◆ REQUIREMENT ◆
The entries below hold a line with "### License" and a line with "1] You must have node js in your device.<br/>". Return those lines and all that lie between them, exactly and only.

Records contained in a dataset
»»

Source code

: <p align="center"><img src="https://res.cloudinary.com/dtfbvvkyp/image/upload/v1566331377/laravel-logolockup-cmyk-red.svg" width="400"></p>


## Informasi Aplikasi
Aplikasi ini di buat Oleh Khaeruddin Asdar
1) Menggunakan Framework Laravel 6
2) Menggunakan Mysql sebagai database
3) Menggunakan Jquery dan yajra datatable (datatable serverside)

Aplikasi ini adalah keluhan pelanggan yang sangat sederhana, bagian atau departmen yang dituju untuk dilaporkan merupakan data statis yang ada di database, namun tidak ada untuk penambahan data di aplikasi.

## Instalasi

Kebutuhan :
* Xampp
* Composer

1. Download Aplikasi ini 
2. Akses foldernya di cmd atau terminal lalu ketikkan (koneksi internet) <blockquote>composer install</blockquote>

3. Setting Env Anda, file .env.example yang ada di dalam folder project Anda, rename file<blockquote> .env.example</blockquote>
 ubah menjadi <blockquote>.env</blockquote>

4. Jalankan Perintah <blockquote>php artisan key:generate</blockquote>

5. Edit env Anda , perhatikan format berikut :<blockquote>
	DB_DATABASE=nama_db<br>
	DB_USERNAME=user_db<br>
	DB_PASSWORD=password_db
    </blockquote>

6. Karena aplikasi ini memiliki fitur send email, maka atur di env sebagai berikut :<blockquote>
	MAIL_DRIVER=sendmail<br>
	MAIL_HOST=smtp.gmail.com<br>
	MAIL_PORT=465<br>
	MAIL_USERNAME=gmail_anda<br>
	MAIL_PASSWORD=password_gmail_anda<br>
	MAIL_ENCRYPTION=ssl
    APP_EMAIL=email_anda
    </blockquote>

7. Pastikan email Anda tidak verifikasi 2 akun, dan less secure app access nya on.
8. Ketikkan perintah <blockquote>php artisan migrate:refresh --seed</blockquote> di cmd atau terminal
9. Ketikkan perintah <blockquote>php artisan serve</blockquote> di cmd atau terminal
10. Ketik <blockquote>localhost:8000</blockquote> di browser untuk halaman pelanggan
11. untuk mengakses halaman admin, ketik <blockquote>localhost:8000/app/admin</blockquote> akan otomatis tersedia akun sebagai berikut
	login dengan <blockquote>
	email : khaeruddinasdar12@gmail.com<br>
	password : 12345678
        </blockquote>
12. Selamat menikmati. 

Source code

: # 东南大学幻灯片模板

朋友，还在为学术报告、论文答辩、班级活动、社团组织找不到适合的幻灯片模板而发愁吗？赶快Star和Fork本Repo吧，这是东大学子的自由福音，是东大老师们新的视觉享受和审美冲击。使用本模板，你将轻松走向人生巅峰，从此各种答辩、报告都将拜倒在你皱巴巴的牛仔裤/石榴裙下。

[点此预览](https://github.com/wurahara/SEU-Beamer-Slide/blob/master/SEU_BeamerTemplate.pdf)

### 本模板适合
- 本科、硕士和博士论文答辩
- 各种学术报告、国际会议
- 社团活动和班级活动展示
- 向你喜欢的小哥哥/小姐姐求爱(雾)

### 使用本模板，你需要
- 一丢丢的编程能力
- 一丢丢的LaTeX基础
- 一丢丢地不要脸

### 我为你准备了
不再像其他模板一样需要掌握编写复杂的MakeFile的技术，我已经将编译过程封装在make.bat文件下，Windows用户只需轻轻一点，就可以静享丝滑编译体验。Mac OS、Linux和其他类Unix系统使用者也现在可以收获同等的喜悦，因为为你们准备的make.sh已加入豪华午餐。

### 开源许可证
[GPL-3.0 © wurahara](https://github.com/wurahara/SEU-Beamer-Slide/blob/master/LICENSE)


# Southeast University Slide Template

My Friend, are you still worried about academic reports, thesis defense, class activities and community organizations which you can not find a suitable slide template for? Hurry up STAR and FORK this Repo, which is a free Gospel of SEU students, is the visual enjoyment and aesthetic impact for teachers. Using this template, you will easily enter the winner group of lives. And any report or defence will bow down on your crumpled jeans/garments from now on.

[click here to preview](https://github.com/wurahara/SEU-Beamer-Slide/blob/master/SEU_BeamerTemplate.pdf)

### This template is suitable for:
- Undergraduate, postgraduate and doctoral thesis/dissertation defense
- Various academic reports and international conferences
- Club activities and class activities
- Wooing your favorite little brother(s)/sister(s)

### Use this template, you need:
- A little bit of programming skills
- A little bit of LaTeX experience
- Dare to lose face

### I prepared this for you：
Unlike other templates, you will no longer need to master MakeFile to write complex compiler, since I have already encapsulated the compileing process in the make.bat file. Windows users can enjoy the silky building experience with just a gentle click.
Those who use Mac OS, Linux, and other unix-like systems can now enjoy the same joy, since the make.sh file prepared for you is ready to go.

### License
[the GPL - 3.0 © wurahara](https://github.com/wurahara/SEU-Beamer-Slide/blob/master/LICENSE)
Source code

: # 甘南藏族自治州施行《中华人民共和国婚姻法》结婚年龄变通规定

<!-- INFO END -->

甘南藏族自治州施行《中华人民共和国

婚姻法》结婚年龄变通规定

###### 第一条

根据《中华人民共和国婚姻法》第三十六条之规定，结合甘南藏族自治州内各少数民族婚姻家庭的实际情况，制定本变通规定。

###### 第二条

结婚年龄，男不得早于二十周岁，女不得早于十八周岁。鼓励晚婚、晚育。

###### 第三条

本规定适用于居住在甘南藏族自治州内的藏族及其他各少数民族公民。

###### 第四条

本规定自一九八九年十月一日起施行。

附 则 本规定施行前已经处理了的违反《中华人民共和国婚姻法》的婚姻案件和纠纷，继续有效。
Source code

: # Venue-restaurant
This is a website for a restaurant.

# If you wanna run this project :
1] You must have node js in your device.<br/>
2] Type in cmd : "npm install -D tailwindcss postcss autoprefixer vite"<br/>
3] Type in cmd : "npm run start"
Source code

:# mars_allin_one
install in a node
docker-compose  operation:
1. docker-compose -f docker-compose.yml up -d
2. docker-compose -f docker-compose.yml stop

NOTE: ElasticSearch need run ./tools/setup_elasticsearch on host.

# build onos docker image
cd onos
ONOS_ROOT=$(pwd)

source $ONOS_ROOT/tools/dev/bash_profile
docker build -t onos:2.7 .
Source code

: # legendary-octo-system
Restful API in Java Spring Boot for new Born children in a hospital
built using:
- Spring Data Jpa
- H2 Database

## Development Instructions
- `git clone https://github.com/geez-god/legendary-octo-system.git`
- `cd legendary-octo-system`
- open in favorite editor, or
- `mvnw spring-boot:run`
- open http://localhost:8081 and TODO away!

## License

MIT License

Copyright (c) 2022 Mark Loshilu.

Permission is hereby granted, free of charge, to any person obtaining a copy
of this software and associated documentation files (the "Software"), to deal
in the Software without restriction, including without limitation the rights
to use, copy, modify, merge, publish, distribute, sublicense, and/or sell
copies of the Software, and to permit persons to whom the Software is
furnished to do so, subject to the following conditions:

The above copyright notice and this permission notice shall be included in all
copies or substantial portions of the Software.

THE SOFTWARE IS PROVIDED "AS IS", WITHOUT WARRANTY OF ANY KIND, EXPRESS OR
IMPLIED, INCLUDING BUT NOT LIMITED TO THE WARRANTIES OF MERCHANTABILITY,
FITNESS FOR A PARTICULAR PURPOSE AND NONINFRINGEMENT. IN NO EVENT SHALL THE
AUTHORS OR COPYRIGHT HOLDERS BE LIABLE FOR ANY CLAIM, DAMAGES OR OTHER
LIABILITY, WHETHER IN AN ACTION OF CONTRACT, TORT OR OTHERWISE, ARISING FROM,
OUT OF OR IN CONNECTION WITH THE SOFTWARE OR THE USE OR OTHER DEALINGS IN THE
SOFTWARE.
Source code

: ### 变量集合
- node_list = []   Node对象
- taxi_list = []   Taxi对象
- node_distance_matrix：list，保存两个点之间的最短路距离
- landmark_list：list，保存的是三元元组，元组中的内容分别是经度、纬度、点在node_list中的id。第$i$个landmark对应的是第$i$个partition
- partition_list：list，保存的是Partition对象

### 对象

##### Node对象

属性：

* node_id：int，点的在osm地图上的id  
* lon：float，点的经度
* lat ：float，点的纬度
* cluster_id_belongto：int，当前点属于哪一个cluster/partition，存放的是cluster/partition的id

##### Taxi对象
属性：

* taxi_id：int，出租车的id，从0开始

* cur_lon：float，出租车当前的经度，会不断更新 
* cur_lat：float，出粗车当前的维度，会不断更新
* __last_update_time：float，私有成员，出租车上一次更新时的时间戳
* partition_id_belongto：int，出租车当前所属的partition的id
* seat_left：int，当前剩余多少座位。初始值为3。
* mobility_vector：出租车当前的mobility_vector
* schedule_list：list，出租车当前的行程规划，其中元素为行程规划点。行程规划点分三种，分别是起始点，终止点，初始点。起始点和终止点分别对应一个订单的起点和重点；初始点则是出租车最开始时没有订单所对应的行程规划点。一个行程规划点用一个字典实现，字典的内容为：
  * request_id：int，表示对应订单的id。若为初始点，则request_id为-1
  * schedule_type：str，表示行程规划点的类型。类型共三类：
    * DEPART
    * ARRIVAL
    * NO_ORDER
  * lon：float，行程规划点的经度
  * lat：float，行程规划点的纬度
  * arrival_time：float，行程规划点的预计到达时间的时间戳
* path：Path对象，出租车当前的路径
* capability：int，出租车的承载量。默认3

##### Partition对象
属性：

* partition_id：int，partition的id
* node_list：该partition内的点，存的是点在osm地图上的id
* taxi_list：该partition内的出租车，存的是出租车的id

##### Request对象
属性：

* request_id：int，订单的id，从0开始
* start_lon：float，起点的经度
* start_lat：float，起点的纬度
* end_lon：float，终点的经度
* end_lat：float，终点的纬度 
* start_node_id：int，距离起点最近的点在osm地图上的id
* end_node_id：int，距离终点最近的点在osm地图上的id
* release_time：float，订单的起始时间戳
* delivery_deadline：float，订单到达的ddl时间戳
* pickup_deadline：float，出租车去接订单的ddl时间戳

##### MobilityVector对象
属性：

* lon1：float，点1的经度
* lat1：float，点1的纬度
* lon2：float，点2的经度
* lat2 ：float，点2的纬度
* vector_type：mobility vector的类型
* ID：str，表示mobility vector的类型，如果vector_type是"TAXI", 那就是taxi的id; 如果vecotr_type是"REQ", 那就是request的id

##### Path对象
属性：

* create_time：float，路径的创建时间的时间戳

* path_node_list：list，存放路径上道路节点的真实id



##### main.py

««

◆ ANSWER TO THIS EXERCISE ◆
### License
[the GPL - 3.0 © wurahara](https://github.com/wurahara/SEU-Beamer-Slide/blob/master/LICENSE)
Source code

: # 甘南藏族自治州施行《中华人民共和国婚姻法》结婚年龄变通规定

<!-- INFO END -->

甘南藏族自治州施行《中华人民共和国

婚姻法》结婚年龄变通规定

###### 第一条

根据《中华人民共和国婚姻法》第三十六条之规定，结合甘南藏族自治州内各少数民族婚姻家庭的实际情况，制定本变通规定。

###### 第二条

结婚年龄，男不得早于二十周岁，女不得早于十八周岁。鼓励晚婚、晚育。

###### 第三条

本规定适用于居住在甘南藏族自治州内的藏族及其他各少数民族公民。

###### 第四条

本规定自一九八九年十月一日起施行。

附 则 本规定施行前已经处理了的违反《中华人民共和国婚姻法》的婚姻案件和纠纷，继续有效。
Source code

: # Venue-restaurant
This is a website for a restaurant.

# If you wanna run this project :
1] You must have node js in your device.<br/>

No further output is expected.